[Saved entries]
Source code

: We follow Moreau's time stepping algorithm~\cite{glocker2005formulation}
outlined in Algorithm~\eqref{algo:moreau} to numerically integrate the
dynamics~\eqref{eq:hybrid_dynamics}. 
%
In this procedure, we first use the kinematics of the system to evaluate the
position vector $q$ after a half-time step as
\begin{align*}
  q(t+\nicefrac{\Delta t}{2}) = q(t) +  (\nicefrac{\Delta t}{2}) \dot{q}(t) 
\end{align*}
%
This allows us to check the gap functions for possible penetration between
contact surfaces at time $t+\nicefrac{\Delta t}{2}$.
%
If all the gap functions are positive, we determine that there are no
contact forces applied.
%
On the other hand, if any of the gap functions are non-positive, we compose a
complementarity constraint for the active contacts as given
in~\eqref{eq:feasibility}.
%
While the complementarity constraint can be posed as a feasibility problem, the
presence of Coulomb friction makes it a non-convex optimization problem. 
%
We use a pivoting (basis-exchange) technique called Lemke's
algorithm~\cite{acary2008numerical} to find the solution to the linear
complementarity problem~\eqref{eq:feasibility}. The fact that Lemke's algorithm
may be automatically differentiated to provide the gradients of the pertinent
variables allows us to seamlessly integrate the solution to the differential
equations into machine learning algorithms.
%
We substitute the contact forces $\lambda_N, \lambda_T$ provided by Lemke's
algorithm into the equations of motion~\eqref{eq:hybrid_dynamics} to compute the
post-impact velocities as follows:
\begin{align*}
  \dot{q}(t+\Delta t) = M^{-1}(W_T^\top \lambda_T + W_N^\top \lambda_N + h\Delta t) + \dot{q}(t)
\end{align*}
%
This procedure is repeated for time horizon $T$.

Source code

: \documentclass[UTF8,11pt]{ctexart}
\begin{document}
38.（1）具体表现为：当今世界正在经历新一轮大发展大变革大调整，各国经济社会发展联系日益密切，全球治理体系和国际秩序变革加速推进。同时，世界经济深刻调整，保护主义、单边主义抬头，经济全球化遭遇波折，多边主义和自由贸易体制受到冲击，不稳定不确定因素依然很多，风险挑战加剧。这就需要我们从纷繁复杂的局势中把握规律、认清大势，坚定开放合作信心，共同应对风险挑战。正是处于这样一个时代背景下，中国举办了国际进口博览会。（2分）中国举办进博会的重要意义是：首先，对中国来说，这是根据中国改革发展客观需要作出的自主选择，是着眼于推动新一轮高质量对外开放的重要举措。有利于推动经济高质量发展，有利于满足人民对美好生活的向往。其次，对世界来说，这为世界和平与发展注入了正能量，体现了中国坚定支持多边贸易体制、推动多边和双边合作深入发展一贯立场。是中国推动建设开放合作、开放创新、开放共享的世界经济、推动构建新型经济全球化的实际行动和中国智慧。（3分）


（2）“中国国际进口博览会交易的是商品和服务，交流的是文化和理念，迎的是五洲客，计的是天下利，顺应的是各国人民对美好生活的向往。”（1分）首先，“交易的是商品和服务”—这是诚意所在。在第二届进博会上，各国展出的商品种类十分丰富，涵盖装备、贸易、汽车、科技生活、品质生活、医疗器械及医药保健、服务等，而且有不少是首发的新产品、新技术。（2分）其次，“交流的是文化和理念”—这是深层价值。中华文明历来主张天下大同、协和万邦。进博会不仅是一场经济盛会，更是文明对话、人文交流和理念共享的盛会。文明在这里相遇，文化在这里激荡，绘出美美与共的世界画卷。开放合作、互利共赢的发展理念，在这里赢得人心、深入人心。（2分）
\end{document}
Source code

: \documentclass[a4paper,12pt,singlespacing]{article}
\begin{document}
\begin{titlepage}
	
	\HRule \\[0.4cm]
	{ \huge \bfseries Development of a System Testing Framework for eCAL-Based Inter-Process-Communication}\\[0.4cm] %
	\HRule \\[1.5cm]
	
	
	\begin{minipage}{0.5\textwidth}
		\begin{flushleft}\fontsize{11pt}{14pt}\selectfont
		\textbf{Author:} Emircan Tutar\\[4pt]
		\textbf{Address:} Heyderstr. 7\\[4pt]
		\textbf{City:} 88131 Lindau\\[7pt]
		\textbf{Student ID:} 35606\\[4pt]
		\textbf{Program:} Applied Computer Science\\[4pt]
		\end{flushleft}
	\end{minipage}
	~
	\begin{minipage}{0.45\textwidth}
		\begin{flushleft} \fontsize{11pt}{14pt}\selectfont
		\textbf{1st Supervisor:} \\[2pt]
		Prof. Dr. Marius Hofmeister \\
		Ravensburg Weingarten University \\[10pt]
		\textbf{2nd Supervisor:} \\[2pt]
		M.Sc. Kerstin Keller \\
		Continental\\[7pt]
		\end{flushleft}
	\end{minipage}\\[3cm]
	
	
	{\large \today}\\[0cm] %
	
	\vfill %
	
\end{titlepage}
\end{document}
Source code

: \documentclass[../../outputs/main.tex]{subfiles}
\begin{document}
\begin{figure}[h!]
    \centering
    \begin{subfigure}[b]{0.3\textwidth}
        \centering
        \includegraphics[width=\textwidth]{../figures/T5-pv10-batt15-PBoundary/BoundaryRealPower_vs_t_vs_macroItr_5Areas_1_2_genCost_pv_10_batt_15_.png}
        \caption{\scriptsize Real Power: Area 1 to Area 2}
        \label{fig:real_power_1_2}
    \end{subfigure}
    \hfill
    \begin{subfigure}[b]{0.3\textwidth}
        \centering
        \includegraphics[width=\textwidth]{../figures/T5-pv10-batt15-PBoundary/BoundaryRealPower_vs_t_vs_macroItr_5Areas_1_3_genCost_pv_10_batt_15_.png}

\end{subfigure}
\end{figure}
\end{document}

● BRIEF
Write out every entry word for word.

● SOLUTION BELOW
Source code

: We follow Moreau's time stepping algorithm~\cite{glocker2005formulation}
outlined in Algorithm~\eqref{algo:moreau} to numerically integrate the
dynamics~\eqref{eq:hybrid_dynamics}. 
%
In this procedure, we first use the kinematics of the system to evaluate the
position vector $q$ after a half-time step as
\begin{align*}
  q(t+\nicefrac{\Delta t}{2}) = q(t) +  (\nicefrac{\Delta t}{2}) \dot{q}(t) 
\end{align*}
%
This allows us to check the gap functions for possible penetration between
contact surfaces at time $t+\nicefrac{\Delta t}{2}$.
%
If all the gap functions are positive, we determine that there are no
contact forces applied.
%
On the other hand, if any of the gap functions are non-positive, we compose a
complementarity constraint for the active contacts as given
in~\eqref{eq:feasibility}.
%
While the complementarity constraint can be posed as a feasibility problem, the
presence of Coulomb friction makes it a non-convex optimization problem. 
%
We use a pivoting (basis-exchange) technique called Lemke's
algorithm~\cite{acary2008numerical} to find the solution to the linear
complementarity problem~\eqref{eq:feasibility}. The fact that Lemke's algorithm
may be automatically differentiated to provide the gradients of the pertinent
variables allows us to seamlessly integrate the solution to the differential
equations into machine learning algorithms.
%
We substitute the contact forces $\lambda_N, \lambda_T$ provided by Lemke's
algorithm into the equations of motion~\eqref{eq:hybrid_dynamics} to compute the
post-impact velocities as follows:
\begin{align*}
  \dot{q}(t+\Delta t) = M^{-1}(W_T^\top \lambda_T + W_N^\top \lambda_N + h\Delta t) + \dot{q}(t)
\end{align*}
%
This procedure is repeated for time horizon $T$.

Source code

: \documentclass[UTF8,11pt]{ctexart}
\begin{document}
38.（1）具体表现为：当今世界正在经历新一轮大发展大变革大调整，各国经济社会发展联系日益密切，全球治理体系和国际秩序变革加速推进。同时，世界经济深刻调整，保护主义、单边主义抬头，经济全球化遭遇波折，多边主义和自由贸易体制受到冲击，不稳定不确定因素依然很多，风险挑战加剧。这就需要我们从纷繁复杂的局势中把握规律、认清大势，坚定开放合作信心，共同应对风险挑战。正是处于这样一个时代背景下，中国举办了国际进口博览会。（2分）中国举办进博会的重要意义是：首先，对中国来说，这是根据中国改革发展客观需要作出的自主选择，是着眼于推动新一轮高质量对外开放的重要举措。有利于推动经济高质量发展，有利于满足人民对美好生活的向往。其次，对世界来说，这为世界和平与发展注入了正能量，体现了中国坚定支持多边贸易体制、推动多边和双边合作深入发展一贯立场。是中国推动建设开放合作、开放创新、开放共享的世界经济、推动构建新型经济全球化的实际行动和中国智慧。（3分）


（2）“中国国际进口博览会交易的是商品和服务，交流的是文化和理念，迎的是五洲客，计的是天下利，顺应的是各国人民对美好生活的向往。”（1分）首先，“交易的是商品和服务”—这是诚意所在。在第二届进博会上，各国展出的商品种类十分丰富，涵盖装备、贸易、汽车、科技生活、品质生活、医疗器械及医药保健、服务等，而且有不少是首发的新产品、新技术。（2分）其次，“交流的是文化和理念”—这是深层价值。中华文明历来主张天下大同、协和万邦。进博会不仅是一场经济盛会，更是文明对话、人文交流和理念共享的盛会。文明在这里相遇，文化在这里激荡，绘出美美与共的世界画卷。开放合作、互利共赢的发展理念，在这里赢得人心、深入人心。（2分）
\end{document}
Source code

: \documentclass[a4paper,12pt,singlespacing]{article}
\begin{document}
\begin{titlepage}
	
	\HRule \\[0.4cm]
	{ \huge \bfseries Development of a System Testing Framework for eCAL-Based Inter-Process-Communication}\\[0.4cm] %
	\HRule \\[1.5cm]
	
	
	\begin{minipage}{0.5\textwidth}
		\begin{flushleft}\fontsize{11pt}{14pt}\selectfont
		\textbf{Author:} Emircan Tutar\\[4pt]
		\textbf{Address:} Heyderstr. 7\\[4pt]
		\textbf{City:} 88131 Lindau\\[7pt]
		\textbf{Student ID:} 35606\\[4pt]
		\textbf{Program:} Applied Computer Science\\[4pt]
		\end{flushleft}
	\end{minipage}
	~
	\begin{minipage}{0.45\textwidth}
		\begin{flushleft} \fontsize{11pt}{14pt}\selectfont
		\textbf{1st Supervisor:} \\[2pt]
		Prof. Dr. Marius Hofmeister \\
		Ravensburg Weingarten University \\[10pt]
		\textbf{2nd Supervisor:} \\[2pt]
		M.Sc. Kerstin Keller \\
		Continental\\[7pt]
		\end{flushleft}
	\end{minipage}\\[3cm]
	
	
	{\large \today}\\[0cm] %
	
	\vfill %
	
\end{titlepage}
\end{document}
Source code

: \documentclass[../../outputs/main.tex]{subfiles}
\begin{document}
\begin{figure}[h!]
    \centering
    \begin{subfigure}[b]{0.3\textwidth}
        \centering
        \includegraphics[width=\textwidth]{../figures/T5-pv10-batt15-PBoundary/BoundaryRealPower_vs_t_vs_macroItr_5Areas_1_2_genCost_pv_10_batt_15_.png}
        \caption{\scriptsize Real Power: Area 1 to Area 2}
        \label{fig:real_power_1_2}
    \end{subfigure}
    \hfill
    \begin{subfigure}[b]{0.3\textwidth}
        \centering
        \includegraphics[width=\textwidth]{../figures/T5-pv10-batt15-PBoundary/BoundaryRealPower_vs_t_vs_macroItr_5Areas_1_3_genCost_pv_10_batt_15_.png}

\end{subfigure}
\end{figure}
\end{document}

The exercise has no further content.